Task goal -
Take each line from the material below that includes the string "passing" and copy it.
BEGIN The records
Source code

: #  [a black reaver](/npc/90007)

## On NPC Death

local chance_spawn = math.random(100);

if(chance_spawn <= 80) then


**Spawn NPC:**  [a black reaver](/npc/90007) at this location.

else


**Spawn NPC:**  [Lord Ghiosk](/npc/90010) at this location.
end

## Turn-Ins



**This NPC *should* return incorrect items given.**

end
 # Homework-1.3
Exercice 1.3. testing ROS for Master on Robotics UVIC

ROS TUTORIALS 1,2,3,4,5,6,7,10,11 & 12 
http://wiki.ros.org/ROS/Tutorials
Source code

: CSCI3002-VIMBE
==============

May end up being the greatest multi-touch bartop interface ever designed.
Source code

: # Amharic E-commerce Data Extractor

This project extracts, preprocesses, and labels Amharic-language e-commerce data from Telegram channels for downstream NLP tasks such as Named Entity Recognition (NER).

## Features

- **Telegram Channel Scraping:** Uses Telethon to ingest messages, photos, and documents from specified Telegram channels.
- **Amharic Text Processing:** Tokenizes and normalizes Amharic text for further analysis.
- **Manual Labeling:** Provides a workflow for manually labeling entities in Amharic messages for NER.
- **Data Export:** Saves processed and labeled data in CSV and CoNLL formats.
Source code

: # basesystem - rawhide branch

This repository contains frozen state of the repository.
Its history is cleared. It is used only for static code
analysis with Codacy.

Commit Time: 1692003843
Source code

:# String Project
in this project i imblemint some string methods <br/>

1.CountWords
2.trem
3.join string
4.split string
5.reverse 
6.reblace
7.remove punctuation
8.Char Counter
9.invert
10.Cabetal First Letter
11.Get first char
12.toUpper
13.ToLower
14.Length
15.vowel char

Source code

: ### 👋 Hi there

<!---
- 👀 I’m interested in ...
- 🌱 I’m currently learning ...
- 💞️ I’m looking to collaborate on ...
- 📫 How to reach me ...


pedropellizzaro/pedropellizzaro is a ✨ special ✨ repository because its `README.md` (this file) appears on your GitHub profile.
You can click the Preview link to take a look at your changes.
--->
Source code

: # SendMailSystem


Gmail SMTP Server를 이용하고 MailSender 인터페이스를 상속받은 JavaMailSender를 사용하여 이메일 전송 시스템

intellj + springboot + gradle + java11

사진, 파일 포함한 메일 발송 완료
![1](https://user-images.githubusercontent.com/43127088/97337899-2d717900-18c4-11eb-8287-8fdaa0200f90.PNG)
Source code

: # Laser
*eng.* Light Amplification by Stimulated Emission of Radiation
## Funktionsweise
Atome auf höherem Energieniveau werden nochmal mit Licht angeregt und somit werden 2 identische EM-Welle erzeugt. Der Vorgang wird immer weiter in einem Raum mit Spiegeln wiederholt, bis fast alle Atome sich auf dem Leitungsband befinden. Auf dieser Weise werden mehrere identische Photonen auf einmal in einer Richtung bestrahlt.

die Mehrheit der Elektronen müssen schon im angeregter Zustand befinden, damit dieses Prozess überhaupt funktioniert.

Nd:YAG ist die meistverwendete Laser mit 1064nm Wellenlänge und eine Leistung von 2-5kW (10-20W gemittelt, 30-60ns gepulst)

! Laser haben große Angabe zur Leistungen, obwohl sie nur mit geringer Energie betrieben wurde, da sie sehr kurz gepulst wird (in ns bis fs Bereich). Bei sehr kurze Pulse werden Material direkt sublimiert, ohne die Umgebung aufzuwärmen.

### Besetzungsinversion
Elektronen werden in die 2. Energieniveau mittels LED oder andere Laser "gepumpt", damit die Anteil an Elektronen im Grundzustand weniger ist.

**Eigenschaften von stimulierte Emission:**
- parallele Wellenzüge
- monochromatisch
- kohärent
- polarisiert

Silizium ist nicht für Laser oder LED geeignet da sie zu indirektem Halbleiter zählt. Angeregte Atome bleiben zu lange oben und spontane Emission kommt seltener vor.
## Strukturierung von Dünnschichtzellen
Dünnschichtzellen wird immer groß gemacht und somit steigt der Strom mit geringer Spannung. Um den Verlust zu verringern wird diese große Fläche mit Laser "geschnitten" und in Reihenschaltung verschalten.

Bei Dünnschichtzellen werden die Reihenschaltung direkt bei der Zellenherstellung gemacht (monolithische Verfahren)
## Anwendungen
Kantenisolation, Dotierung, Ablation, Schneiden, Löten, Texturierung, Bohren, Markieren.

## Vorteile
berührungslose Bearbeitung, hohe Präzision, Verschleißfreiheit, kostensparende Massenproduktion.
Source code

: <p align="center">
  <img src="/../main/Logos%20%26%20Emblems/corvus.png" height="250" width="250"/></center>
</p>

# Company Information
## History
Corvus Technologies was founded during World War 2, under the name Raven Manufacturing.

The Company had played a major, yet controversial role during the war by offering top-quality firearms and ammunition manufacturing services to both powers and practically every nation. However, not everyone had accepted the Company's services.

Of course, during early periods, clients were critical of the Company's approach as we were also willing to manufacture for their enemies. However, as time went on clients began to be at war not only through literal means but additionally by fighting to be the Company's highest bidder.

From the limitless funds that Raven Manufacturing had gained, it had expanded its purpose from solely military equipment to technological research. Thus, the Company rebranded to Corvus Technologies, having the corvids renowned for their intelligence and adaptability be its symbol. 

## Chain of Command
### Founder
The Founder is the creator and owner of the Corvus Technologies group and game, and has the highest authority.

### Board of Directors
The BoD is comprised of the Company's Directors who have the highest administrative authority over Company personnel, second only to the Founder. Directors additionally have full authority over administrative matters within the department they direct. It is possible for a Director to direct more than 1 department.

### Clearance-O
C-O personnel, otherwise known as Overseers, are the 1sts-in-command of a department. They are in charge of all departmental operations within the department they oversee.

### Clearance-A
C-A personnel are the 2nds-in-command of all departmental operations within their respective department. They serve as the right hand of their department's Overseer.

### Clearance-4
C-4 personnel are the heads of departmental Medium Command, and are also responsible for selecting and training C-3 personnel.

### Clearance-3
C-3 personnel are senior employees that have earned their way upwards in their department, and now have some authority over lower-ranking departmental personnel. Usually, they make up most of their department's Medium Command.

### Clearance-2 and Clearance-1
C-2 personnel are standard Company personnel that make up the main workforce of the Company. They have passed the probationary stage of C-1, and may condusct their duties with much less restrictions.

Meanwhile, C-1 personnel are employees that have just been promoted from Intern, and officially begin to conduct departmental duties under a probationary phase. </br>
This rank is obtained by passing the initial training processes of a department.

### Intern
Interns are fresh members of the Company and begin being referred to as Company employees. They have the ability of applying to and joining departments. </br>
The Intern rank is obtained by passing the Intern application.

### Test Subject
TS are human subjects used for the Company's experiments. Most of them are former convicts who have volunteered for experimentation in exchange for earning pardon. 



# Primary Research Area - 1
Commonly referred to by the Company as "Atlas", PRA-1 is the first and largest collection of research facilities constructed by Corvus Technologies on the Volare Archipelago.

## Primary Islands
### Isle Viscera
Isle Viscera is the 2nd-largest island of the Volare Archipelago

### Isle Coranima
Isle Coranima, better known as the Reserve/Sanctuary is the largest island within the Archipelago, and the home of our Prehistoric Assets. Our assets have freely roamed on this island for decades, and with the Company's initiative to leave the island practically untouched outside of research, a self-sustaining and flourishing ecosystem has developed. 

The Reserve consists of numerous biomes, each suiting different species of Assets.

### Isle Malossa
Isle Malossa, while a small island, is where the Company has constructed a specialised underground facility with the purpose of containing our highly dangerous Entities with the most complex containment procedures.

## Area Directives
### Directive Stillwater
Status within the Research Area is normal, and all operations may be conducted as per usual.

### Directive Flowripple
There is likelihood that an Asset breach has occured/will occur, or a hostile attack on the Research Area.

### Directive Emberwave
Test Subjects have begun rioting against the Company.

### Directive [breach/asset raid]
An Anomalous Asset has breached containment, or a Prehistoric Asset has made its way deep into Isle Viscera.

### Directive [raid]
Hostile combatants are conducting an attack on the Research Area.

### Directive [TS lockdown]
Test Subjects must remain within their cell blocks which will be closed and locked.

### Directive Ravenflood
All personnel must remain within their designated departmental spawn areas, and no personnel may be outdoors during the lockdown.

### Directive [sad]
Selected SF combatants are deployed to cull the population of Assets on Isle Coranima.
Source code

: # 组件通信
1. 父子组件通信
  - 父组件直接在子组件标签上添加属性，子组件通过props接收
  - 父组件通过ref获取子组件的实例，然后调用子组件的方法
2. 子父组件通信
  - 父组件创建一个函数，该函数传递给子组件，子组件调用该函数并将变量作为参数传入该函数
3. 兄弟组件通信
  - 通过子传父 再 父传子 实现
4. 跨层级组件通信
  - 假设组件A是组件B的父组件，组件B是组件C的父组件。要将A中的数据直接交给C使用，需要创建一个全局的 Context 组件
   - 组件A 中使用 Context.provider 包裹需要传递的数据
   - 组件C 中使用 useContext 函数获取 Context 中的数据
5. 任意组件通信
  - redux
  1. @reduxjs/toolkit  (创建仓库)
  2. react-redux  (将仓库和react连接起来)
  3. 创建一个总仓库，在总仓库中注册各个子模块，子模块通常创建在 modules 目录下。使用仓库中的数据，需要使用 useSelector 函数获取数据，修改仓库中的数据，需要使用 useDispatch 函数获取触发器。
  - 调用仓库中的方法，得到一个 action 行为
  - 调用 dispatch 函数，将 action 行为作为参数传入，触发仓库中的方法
END The records
Output of the task -
This rank is obtained by passing the initial training processes of a department.
The Intern rank is obtained by passing the Intern application.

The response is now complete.